When Biden introduced his American Rescue Plan in February, he declared, “The biggest risk is not going too big … it’s if we go too small.” When Rep. Pramila Jayapal (D- Washington), the leader of the Congressional Progressive Caucus, heard that, the New Yorker reported she told her husband, “That’s our line! He used our line!”
That means embracing the boogeyman of Big Government. Economist Jeff Faux explains in Dissent:
“For forty years, the right has flooded the public with anti-government narratives, with support from the neoliberal center. Center-right propaganda also blinded the public to the economic reality of their own lives: during the Obama presidency, 40 percent of Americans on Medicare, 53 percent of those with student loans, and 25 percent receiving food stamps thought that they did not receive any government aid.
“In a democratic society, distrust of government is a distrust of the people’s capacity to govern themselves collectively.
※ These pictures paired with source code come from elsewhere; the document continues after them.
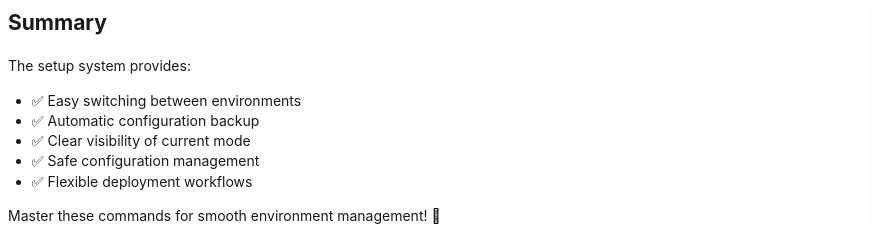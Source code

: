 ## Summary

The setup system provides:
- ✅ Easy switching between environments
- ✅ Automatic configuration backup
- ✅ Clear visibility of current mode
- ✅ Safe configuration management
- ✅ Flexible deployment workflows

Master these commands for smooth environment management! 🎯
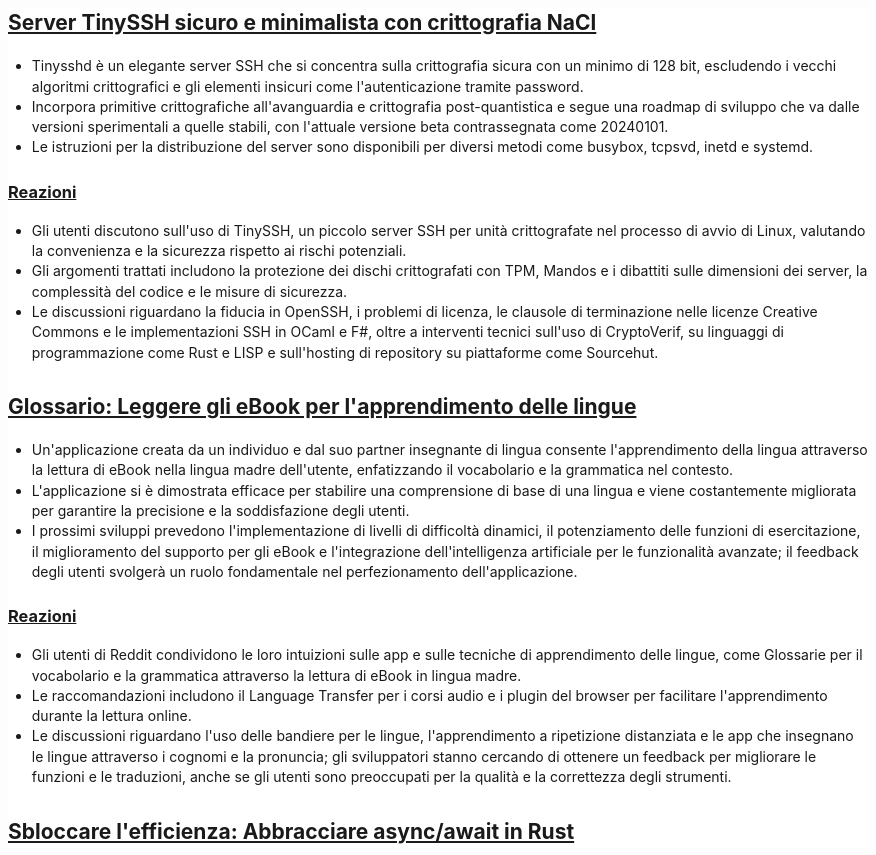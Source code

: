 ## [Server TinySSH sicuro e minimalista con crittografia NaCl](https://github.com/janmojzis/tinyssh)

- Tinysshd è un elegante server SSH che si concentra sulla crittografia sicura con un minimo di 128 bit, escludendo i vecchi algoritmi crittografici e gli elementi insicuri come l'autenticazione tramite password.
- Incorpora primitive crittografiche all'avanguardia e crittografia post-quantistica e segue una roadmap di sviluppo che va dalle versioni sperimentali a quelle stabili, con l'attuale versione beta contrassegnata come 20240101.
- Le istruzioni per la distribuzione del server sono disponibili per diversi metodi come busybox, tcpsvd, inetd e systemd.

### [Reazioni](https://news.ycombinator.com/item?id=39806139)

- Gli utenti discutono sull'uso di TinySSH, un piccolo server SSH per unità crittografate nel processo di avvio di Linux, valutando la convenienza e la sicurezza rispetto ai rischi potenziali.
- Gli argomenti trattati includono la protezione dei dischi crittografati con TPM, Mandos e i dibattiti sulle dimensioni dei server, la complessità del codice e le misure di sicurezza.
- Le discussioni riguardano la fiducia in OpenSSH, i problemi di licenza, le clausole di terminazione nelle licenze Creative Commons e le implementazioni SSH in OCaml e F#, oltre a interventi tecnici sull'uso di CryptoVerif, su linguaggi di programmazione come Rust e LISP e sull'hosting di repository su piattaforme come Sourcehut.

## [Glossario: Leggere gli eBook per l'apprendimento delle lingue](https://glossarie.app/)

- Un'applicazione creata da un individuo e dal suo partner insegnante di lingua consente l'apprendimento della lingua attraverso la lettura di eBook nella lingua madre dell'utente, enfatizzando il vocabolario e la grammatica nel contesto.
- L'applicazione si è dimostrata efficace per stabilire una comprensione di base di una lingua e viene costantemente migliorata per garantire la precisione e la soddisfazione degli utenti.
- I prossimi sviluppi prevedono l'implementazione di livelli di difficoltà dinamici, il potenziamento delle funzioni di esercitazione, il miglioramento del supporto per gli eBook e l'integrazione dell'intelligenza artificiale per le funzionalità avanzate; il feedback degli utenti svolgerà un ruolo fondamentale nel perfezionamento dell'applicazione.

### [Reazioni](https://news.ycombinator.com/item?id=39807912)

- Gli utenti di Reddit condividono le loro intuizioni sulle app e sulle tecniche di apprendimento delle lingue, come Glossarie per il vocabolario e la grammatica attraverso la lettura di eBook in lingua madre.
- Le raccomandazioni includono il Language Transfer per i corsi audio e i plugin del browser per facilitare l'apprendimento durante la lettura online.
- Le discussioni riguardano l'uso delle bandiere per le lingue, l'apprendimento a ripetizione distanziata e le app che insegnano le lingue attraverso i cognomi e la pronuncia; gli sviluppatori stanno cercando di ottenere un feedback per migliorare le funzioni e le traduzioni, anche se gli utenti sono preoccupati per la qualità e la correttezza degli strumenti.

## [Sbloccare l'efficienza: Abbracciare async/await in Rust](https://notgull.net/why-not-threads/)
For many on the right, the next logical step is toward Trump’s authoritarian claim that ‘only I can fix it.’”
Biden’s American Families Plan would be a huge step toward transforming our society.
It would provide paid family leave, childcare assistance, universal pre-K and more. It would be funded by taxes on the rich. We would begin to have a welfare state like other industrialized societies.
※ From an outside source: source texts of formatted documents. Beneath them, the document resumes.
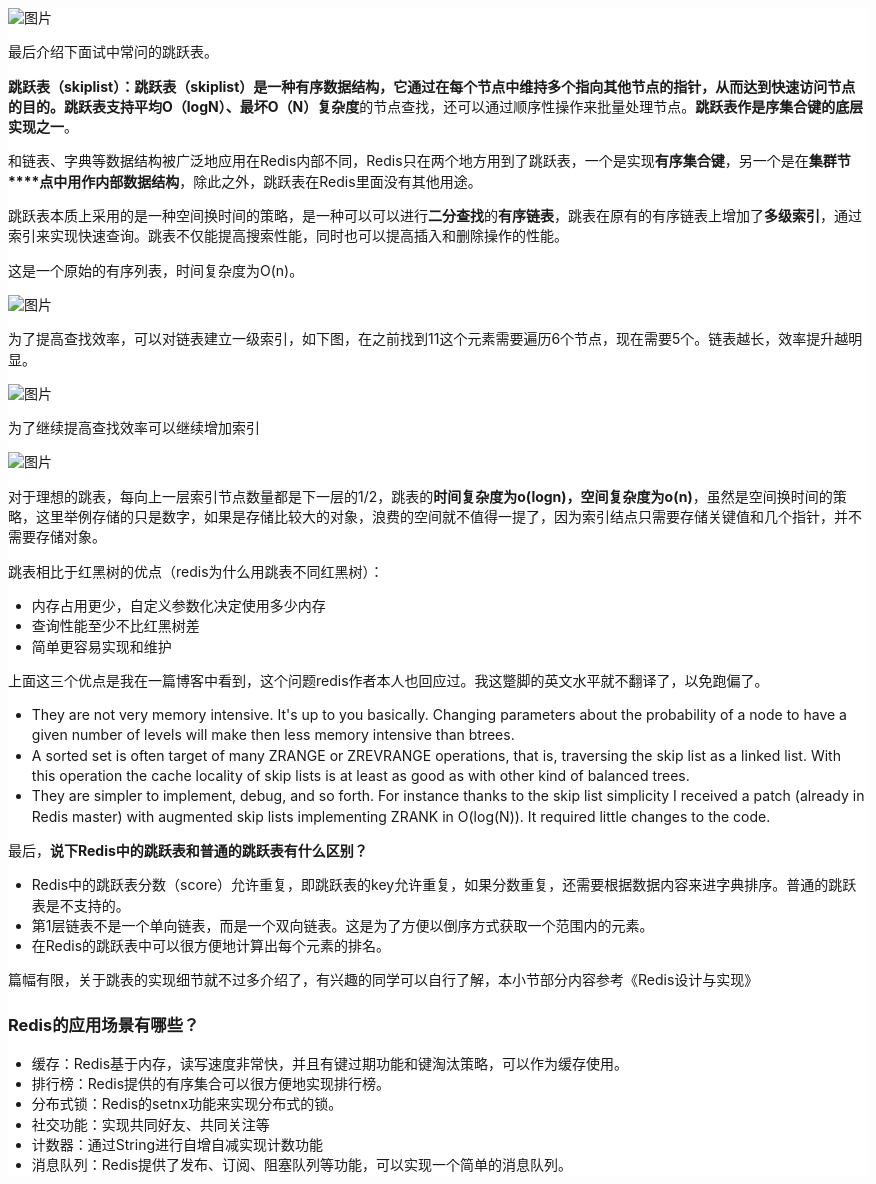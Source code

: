 ![图片](https://mmbiz.qpic.cn/mmbiz_png/cBnxLn7axrxS5Gkk0Rrtv3qYqxpnx3W5YaJmdHsJnXwRytHOiagwMVcwhV5d8YwSiaWPiaBoURZia8EWmzHzyNicAmg/640?wx_fmt=png&tp=webp&wxfrom=5&wx_lazy=1&wx_co=1)

最后介绍下面试中常问的跳跃表。

**跳跃表（skiplist）：**跳跃表（skiplist）是一种有序数据结构，它通过在每个节点中维持多个指向其他节点的指针，从而达到快速访问节点的目的。跳跃表支持**平均O（logN）、最坏O（N）复杂度**的节点查找，还可以通过顺序性操作来批量处理节点。**跳跃表作是序集合键的底层实现之一**。

和链表、字典等数据结构被广泛地应用在Redis内部不同，Redis只在两个地方用到了跳跃表，一个是实现**有序集合键**，另一个是在**集群节****点中用作内部数据结构**，除此之外，跳跃表在Redis里面没有其他用途。

跳跃表本质上采用的是一种空间换时间的策略，是一种可以可以进行**二分查找**的**有序链表**，跳表在原有的有序链表上增加了**多级索引**，通过索引来实现快速查询。跳表不仅能提高搜索性能，同时也可以提高插入和删除操作的性能。

这是一个原始的有序列表，时间复杂度为O(n)。

![图片](https://mmbiz.qpic.cn/mmbiz_png/cBnxLn7axrxS5Gkk0Rrtv3qYqxpnx3W5DUR9WEjONYKkm3P1kMndZGu6IBcOoGvmTXXeg5RlDVpeZkznpcf6zg/640?wx_fmt=png&tp=webp&wxfrom=5&wx_lazy=1&wx_co=1)

为了提高查找效率，可以对链表建立一级索引，如下图，在之前找到11这个元素需要遍历6个节点，现在需要5个。链表越长，效率提升越明显。

![图片](https://mmbiz.qpic.cn/mmbiz_png/cBnxLn7axrxS5Gkk0Rrtv3qYqxpnx3W5gBmibrQawk4lW3qRlGy9LAORKKvUibias8g8ibc4xH9ic5FA5Cg4QFfkI4A/640?wx_fmt=png&tp=webp&wxfrom=5&wx_lazy=1&wx_co=1)

为了继续提高查找效率可以继续增加索引

![图片](https://mmbiz.qpic.cn/mmbiz_png/cBnxLn7axrxS5Gkk0Rrtv3qYqxpnx3W5Ub5yIK9eArwKVwhASr2DiaxiaazSZpF89NHic3rwC3nBSQsib75d101cFA/640?wx_fmt=png&tp=webp&wxfrom=5&wx_lazy=1&wx_co=1)

对于理想的跳表，每向上一层索引节点数量都是下一层的1/2，跳表的**时间复杂度为o(logn)，空间复杂度为o(n)**，虽然是空间换时间的策略，这里举例存储的只是数字，如果是存储比较大的对象，浪费的空间就不值得一提了，因为索引结点只需要存储关键值和几个指针，并不需要存储对象。

跳表相比于红黑树的优点（redis为什么用跳表不同红黑树）：

- 内存占用更少，自定义参数化决定使用多少内存
- 查询性能至少不比红黑树差
- 简单更容易实现和维护

上面这三个优点是我在一篇博客中看到，这个问题redis作者本人也回应过。我这蹩脚的英文水平就不翻译了，以免跑偏了。

- They are not very memory intensive. It's up to you basically. Changing parameters about the probability of a node to have a given number of levels will make then less memory intensive than btrees.
- A sorted set is often target of many ZRANGE or ZREVRANGE operations, that is, traversing the skip list as a linked list. With this operation the cache locality of skip lists is at least as good as with other kind of balanced trees.
- They are simpler to implement, debug, and so forth. For instance thanks to the skip list simplicity I received a patch (already in Redis master) with augmented skip lists implementing ZRANK in O(log(N)). It required little changes to the code.

最后，**说下Redis中的跳跃表和普通的跳跃表有什么区别？**

- Redis中的跳跃表分数（score）允许重复，即跳跃表的key允许重复，如果分数重复，还需要根据数据内容来进字典排序。普通的跳跃表是不支持的。
- 第1层链表不是一个单向链表，而是一个双向链表。这是为了方便以倒序方式获取一个范围内的元素。
- 在Redis的跳跃表中可以很方便地计算出每个元素的排名。

篇幅有限，关于跳表的实现细节就不过多介绍了，有兴趣的同学可以自行了解，本小节部分内容参考《Redis设计与实现》

### Redis的应用场景有哪些？

- 缓存：Redis基于内存，读写速度非常快，并且有键过期功能和键淘汰策略，可以作为缓存使用。
- 排行榜：Redis提供的有序集合可以很方便地实现排行榜。
- 分布式锁：Redis的setnx功能来实现分布式的锁。
- 社交功能：实现共同好友、共同关注等
- 计数器：通过String进行自增自减实现计数功能
- 消息队列：Redis提供了发布、订阅、阻塞队列等功能，可以实现一个简单的消息队列。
However, the plan basically doesn’t deal with health care. It does propose a permanent increase in Obamacare or Affordable Care Act (ACA) insurance exchange subsidies. That’s good but quite inadequate.
During the 2020 primaries, high health care costs were a top priority. Writing in The American Prospect, Jon Walker says, “One can only conclude that Biden doesn’t want to take on the power of the hospitals, drug companies and doctors right now.” However, he notes the ACA proposal is “among the least popular, with the narrowest set of beneficiaries. The sole thing that makes it stand out is that the health care industry loves it. The subsidies go directly to private health insurance companies, so that more people can afford care at hospitals and other providers, and prescription drugs. To the industry, it is purely more money and customers for them with no downside.”
In May, a broad ideologically diverse coalition of 150 Democrats in the House began a campaign to pressure Biden and the Democratic leadership to support a huge Medicare expansion which would be paid for by letting the federal government negotiate drug prices with the pharmaceutical industry.
The eligibility age for Medicare would be lowered to 60 from 65, adding about 23 million Americans. Out-of-pocket costs would be capped. The program’s benefits would be expanded to cover dental, vision and hearing.
The proposal is supported by more than a dozen centrist so-called frontline Democrats who represent conservative-leaning districts. Rep. Jayapal told the New York Times, “It is really unusual to get this level of intensity on a health care proposal.”
In a letter this month to Senate Majority Leader Chuck Schumer and House Speaker Nancy Pelosi, 103 labor, faith, healthcare, racial justice and other progressive groups urged Biden and the Congress to do the same thing. Except their proposal went a little further. They want to lower the Medicare eligibility age to 50.
We need to lower the Medicare eligibility age to zero. Right now.
This opinion column does not necessarily reflect the views of Boulder Weekly.